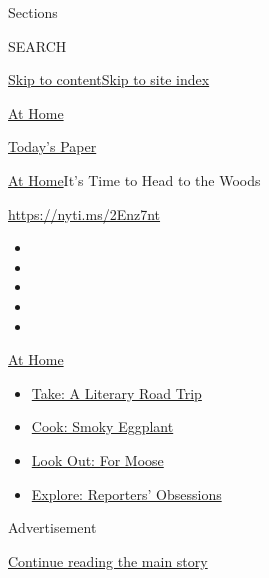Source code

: Sections

SEARCH

\protect\hyperlink{site-content}{Skip to
content}\protect\hyperlink{site-index}{Skip to site index}

\href{https://www.nytimes.com/spotlight/at-home}{At Home}

\href{https://myaccount.nytimes.com/auth/login?response_type=cookie\&client_id=vi}{}

\href{https://www.nytimes.com/section/todayspaper}{Today's Paper}

\href{/spotlight/at-home}{At Home}\textbar{}It's Time to Head to the
Woods

\url{https://nyti.ms/2Enz7nt}

\begin{itemize}
\item
\item
\item
\item
\item
\end{itemize}

\href{https://www.nytimes.com/spotlight/at-home?action=click\&pgtype=Article\&state=default\&region=TOP_BANNER\&context=at_home_menu}{At
Home}

\begin{itemize}
\tightlist
\item
  \href{https://www.nytimes.com/2020/07/28/books/time-for-a-literary-road-trip.html?action=click\&pgtype=Article\&state=default\&region=TOP_BANNER\&context=at_home_menu}{Take:
  A Literary Road Trip}
\item
  \href{https://www.nytimes.com/2020/07/29/magazine/bored-with-your-home-cooking-some-smoky-eggplant-will-fix-that.html?action=click\&pgtype=Article\&state=default\&region=TOP_BANNER\&context=at_home_menu}{Cook:
  Smoky Eggplant}
\item
  \href{https://www.nytimes.com/2020/07/27/travel/moose-michigan-isle-royale.html?action=click\&pgtype=Article\&state=default\&region=TOP_BANNER\&context=at_home_menu}{Look
  Out: For Moose}
\item
  \href{https://www.nytimes.com/interactive/2020/at-home/even-more-reporters-editors-diaries-lists-recommendations.html?action=click\&pgtype=Article\&state=default\&region=TOP_BANNER\&context=at_home_menu}{Explore:
  Reporters' Obsessions}
\end{itemize}

Advertisement

\protect\hyperlink{after-top}{Continue reading the main story}

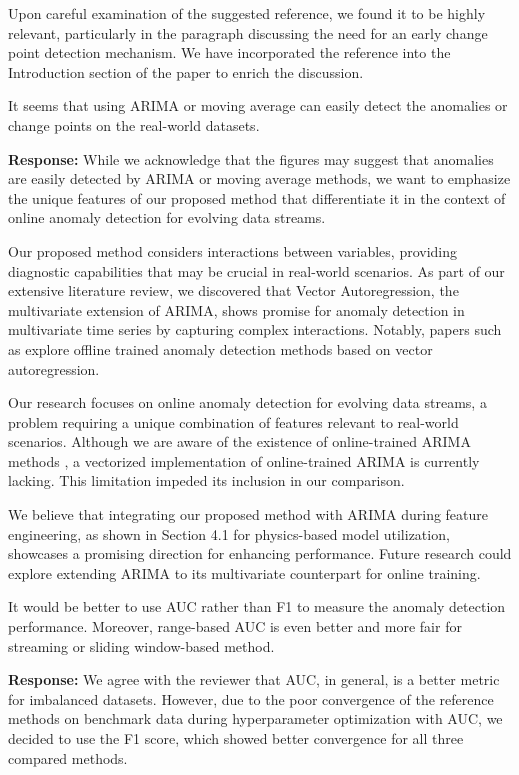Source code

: \documentclass{article}
\makeatletter
\newenvironment{comment}{
\begin{sloppypar}\slshape
\vspace{5 mm}
\color{blue}
 \@beginparpenalty\@M
  \begin{list}{}{\setlength{\topsep}{0ex}%
  \setlength{\leftmargin}{\rightmargin}}\item[]
 \@beginparpenalty\@endparpenalty
}
{\end{list}
\end{sloppypar}
}
\makeatother
\begin{document}
\begin{enumerate}
        Upon careful examination of the suggested reference, we found it to be highly relevant, particularly in the paragraph discussing the need for an early change point detection mechanism. We have incorporated the reference into the Introduction section of the paper to enrich the discussion.

  \item
        \begin{comment}
        It seems that using ARIMA or moving average can easily detect the anomalies or change points on the real-world datasets.
        \end{comment}
        {\bf Response:}
        While we acknowledge that the figures may suggest that anomalies are easily detected by ARIMA or moving average methods, we want to emphasize the unique features of our proposed method that differentiate it in the context of online anomaly detection for evolving data streams.

        Our proposed method considers interactions between variables, providing diagnostic capabilities that may be crucial in real-world scenarios. As part of our extensive literature review, we discovered that Vector Autoregression, the multivariate extension of ARIMA, shows promise for anomaly detection in multivariate time series by capturing complex interactions. Notably, papers such as \cite{Melnyk2016, Zhang2023} explore offline trained anomaly detection methods based on vector autoregression.

        Our research focuses on online anomaly detection for evolving data streams, a problem requiring a unique combination of features relevant to real-world scenarios. Although we are aware of the existence of online-trained ARIMA methods \cite{Anava2013}, a vectorized implementation of online-trained ARIMA is currently lacking. This limitation impeded its inclusion in our comparison.

        We believe that integrating our proposed method with ARIMA during feature engineering, as shown in Section 4.1 for physics-based model utilization, showcases a promising direction for enhancing performance. Future research could explore extending ARIMA to its multivariate counterpart for online training.

  \item
        \begin{comment}
        It would be better to use AUC rather than F1 to measure the anomaly detection performance. Moreover, range-based AUC is even better and more fair for streaming or sliding window-based method.
        \end{comment}
        {\bf Response:}
        We agree with the reviewer that AUC, in general, is a better metric for imbalanced datasets. However, due to the poor convergence of the reference methods on benchmark data during hyperparameter optimization with AUC, we decided to use the F1 score, which showed better convergence for all three compared methods.


\end{enumerate}
\end{document}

§ **Activity**
Go over the listing above and return each line with "content".

§ **Response to the exercise**
\protect\hyperlink{site-content}{Skip to
content}\protect\hyperlink{site-index}{Skip to site index}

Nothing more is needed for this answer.